Sepertinya aku tahu alasan ceritaku tak pernah selesai. Bukan. Bukan cerita seperti yang kalian pikirkan. Cerita yang ku maksud bukanlah cerita dalam makna konotasi. Tapi cerita dalam makna sebenarnya. Beberapa orang membuatnya kemudian menyebutnya cerita pendek, beberapa lagi menyebutnya novel. Ada banyak lagi cara orang menyebutnya. Yang harus kita sepakati sekarang hanyalah mau diberi nama apapun, mau disebut apapun. Ianya adalah cerita. Benarkan?

Malam ini aku memahaminya setelah berulang membuka semua file yang ada. Cerita yang pernah kubuat. Tak pernah selesai. Aku bukan hanya kehilangan tokoh maupun latarnya. Tapi aku tak tahu apa yang harus ku tulis. Tidak memahami benang merah sebuah cerita. Tak memahami asal sebuah cerita.
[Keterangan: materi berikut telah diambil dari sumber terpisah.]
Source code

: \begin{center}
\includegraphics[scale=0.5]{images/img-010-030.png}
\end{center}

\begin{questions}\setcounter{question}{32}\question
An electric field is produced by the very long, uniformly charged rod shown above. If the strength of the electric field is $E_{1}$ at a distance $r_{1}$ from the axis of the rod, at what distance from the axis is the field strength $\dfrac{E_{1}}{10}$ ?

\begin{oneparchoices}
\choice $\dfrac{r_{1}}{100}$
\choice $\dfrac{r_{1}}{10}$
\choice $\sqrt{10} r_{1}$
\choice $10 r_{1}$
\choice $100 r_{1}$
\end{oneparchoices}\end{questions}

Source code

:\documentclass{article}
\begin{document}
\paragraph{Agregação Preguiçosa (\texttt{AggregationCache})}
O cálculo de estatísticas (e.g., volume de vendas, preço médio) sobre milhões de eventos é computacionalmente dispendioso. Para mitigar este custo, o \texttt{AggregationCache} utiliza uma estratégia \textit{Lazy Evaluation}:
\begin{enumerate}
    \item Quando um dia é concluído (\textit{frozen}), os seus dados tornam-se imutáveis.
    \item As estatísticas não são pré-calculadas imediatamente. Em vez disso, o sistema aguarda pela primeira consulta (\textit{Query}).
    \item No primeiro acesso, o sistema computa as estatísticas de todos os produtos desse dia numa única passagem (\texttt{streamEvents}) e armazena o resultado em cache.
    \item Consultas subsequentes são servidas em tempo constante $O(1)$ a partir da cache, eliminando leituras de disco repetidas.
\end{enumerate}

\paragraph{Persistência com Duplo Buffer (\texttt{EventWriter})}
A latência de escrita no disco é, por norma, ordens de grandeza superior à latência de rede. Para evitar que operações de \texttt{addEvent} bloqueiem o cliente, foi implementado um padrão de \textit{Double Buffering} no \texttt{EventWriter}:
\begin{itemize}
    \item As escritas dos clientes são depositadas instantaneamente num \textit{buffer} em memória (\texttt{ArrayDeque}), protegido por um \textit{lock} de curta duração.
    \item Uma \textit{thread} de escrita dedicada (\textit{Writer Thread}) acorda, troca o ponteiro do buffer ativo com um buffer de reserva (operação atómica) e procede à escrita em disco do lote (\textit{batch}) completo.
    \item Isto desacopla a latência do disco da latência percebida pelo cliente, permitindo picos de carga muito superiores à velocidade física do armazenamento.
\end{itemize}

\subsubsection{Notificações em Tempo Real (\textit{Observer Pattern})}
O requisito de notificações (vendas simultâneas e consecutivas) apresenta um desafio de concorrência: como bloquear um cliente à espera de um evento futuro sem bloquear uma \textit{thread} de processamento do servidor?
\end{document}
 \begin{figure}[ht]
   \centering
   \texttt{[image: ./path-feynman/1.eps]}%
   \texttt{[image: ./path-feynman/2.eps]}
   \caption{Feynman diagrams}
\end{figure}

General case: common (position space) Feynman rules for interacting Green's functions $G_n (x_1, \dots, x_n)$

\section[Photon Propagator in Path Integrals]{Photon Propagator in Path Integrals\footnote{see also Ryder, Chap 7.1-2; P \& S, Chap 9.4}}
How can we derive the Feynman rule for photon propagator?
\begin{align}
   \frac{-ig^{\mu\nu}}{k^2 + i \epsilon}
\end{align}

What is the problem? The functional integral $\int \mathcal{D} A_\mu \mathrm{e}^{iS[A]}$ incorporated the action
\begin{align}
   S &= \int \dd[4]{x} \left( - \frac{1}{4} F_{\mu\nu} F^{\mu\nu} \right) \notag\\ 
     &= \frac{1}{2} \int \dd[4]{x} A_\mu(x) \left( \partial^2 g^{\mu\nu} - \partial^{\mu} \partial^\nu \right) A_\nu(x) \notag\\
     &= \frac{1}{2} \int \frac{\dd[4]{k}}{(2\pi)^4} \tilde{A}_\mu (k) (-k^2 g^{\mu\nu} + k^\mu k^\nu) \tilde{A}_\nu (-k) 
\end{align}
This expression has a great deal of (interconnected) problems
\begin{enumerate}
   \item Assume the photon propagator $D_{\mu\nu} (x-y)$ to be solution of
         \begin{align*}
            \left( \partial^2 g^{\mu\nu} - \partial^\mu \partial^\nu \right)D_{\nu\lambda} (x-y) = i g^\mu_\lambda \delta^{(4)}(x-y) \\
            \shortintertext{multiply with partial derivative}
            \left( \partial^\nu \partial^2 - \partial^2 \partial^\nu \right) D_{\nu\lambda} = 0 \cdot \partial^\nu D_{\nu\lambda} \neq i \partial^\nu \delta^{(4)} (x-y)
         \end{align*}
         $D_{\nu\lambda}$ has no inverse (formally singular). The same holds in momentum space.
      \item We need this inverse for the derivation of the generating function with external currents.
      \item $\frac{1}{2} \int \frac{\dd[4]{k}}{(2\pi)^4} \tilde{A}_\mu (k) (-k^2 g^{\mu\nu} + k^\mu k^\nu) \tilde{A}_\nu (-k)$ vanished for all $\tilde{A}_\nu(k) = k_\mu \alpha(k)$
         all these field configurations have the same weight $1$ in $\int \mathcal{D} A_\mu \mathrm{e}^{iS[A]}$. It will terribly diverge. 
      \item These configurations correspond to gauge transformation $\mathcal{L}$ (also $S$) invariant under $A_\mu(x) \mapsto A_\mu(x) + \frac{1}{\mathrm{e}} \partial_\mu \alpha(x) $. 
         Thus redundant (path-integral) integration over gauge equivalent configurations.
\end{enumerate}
Pernahkan kalian membaca sebuah novel? Puisi? Menonton film? Tak tidur hingga menjelang pagi untuk menyelesaikan satu judul drama korea? Oh...itu yang kali ini sedang aku lakukan. Aku menanyakannya pada kalian hanya untuk mencari pembenaran bahwa ada orang yang sama sepertiku. Bahwa aku masih terhitung berada dalam kondisi normal.

Pikiranku berkelana ketika hatiku tersayat oleh cerita drama yang kutonton. Pikiranku berkelana ketika aku menyelesaikan halaman terakhir buku di tanganku. Pikiranku berkelana ketika rasa dingin ini merayapi kakiku. Aku seperti melihat sebuah lukisan utuh. Semua cerita itu yang dikemas dalam bentuk tulisan, lisan atau visual bermula dari satu hal yang sama. Cinta.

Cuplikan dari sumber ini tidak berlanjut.